Biologists have been able for the first time to track individual songbirds from their North American breeding grounds to where they spend the winter in Latin America, and back.

And what they discovered by analyzing data from tiny light sensors attached to the backs of some of the birds “flabbergasted” the researchers.

"The flight times were amazing," said Bridget Stutchbury, a biologist at York University in Toronto, who led the study.

"We had a purple martin that over-wintered near the Amazon River in Brazil, and it flew back to its breeding colony in the northern U.S. in only 13 days. This is incredible. I had no idea that songbirds could go this fast."

Stutchbury said the ability of some migrating birds to fly more than 300 miles (nearly 500 km) per day was totally unexpected.

Satellite tracking sensors are far too heavy to be attached to individual birds.

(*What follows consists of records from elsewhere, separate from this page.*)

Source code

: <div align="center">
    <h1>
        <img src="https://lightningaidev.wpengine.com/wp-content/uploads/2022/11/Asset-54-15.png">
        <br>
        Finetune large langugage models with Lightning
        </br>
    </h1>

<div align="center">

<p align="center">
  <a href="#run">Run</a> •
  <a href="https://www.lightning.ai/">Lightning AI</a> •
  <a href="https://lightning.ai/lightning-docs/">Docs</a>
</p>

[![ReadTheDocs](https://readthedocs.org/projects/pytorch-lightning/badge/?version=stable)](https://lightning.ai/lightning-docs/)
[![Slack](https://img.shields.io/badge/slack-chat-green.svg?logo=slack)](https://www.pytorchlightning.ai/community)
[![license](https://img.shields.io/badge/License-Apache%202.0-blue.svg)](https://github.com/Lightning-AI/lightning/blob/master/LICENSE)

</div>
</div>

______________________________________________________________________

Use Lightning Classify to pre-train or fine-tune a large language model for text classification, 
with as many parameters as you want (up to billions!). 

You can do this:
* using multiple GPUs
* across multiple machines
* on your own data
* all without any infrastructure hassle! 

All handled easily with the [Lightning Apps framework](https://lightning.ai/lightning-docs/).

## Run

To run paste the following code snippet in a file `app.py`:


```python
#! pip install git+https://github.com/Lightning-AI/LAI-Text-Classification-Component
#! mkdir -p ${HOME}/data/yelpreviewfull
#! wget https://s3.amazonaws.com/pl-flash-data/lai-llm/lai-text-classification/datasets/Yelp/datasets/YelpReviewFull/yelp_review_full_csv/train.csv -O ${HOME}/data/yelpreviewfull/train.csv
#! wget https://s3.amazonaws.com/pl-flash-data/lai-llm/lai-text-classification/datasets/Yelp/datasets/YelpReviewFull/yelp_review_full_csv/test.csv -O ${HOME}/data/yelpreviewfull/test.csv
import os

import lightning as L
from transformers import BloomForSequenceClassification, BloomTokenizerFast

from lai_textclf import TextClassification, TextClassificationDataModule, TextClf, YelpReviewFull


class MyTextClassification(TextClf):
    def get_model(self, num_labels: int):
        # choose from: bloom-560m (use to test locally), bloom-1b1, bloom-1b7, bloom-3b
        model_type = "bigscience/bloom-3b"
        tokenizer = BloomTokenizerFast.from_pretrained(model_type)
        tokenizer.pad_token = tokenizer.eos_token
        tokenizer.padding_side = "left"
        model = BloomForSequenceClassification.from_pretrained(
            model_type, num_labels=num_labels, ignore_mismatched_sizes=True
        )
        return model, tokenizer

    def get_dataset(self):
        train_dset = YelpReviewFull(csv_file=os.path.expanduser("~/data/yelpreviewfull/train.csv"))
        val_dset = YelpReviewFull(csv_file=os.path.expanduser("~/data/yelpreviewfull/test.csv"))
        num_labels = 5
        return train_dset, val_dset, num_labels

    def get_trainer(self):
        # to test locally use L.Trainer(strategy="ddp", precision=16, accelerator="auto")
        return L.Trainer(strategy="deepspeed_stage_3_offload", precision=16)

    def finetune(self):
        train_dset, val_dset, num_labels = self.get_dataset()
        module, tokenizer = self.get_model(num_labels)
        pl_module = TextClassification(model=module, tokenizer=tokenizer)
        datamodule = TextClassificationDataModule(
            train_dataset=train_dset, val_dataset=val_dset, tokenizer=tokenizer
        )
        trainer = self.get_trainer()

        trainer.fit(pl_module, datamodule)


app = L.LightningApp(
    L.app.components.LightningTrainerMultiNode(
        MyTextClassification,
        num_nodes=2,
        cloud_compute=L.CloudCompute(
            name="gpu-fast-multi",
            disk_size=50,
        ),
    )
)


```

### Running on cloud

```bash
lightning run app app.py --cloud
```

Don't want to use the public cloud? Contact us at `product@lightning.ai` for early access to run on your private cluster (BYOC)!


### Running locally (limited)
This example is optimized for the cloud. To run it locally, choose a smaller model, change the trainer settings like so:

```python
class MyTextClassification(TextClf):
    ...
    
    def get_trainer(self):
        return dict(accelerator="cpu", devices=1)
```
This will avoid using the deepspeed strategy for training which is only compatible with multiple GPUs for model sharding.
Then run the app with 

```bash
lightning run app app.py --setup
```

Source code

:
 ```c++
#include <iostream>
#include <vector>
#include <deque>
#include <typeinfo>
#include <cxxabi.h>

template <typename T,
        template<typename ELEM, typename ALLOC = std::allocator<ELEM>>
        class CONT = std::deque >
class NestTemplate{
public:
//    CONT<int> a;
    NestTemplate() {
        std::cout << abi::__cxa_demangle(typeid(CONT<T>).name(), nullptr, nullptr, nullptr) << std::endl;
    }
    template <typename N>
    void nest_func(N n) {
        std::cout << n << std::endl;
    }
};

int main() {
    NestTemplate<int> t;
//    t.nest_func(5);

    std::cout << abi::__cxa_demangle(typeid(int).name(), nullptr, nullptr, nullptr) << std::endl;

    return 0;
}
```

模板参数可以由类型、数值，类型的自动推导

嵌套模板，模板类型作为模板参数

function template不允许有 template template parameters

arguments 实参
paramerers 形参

So the researchers strapped tiny backpacks that record sunrise and sunset times, which provide a rough estimation of where the birds were on a given date.

Many more birds will be tagged with the devices now that the technology has been proven. “Tracking birds to their wintering areas is also essential for predicting the impact of tropical habitat loss and climate change,” Stutchbury said.

Pete Marra at the Smithsonian Migratory Bird Center at the National Zoo told National Public Radio that there is “still a lot of work to be done to try to miniaturize this tool even a bit more and put some other gizmos on, such as ones that would allow us to record temperature or altitude or relative humidity.”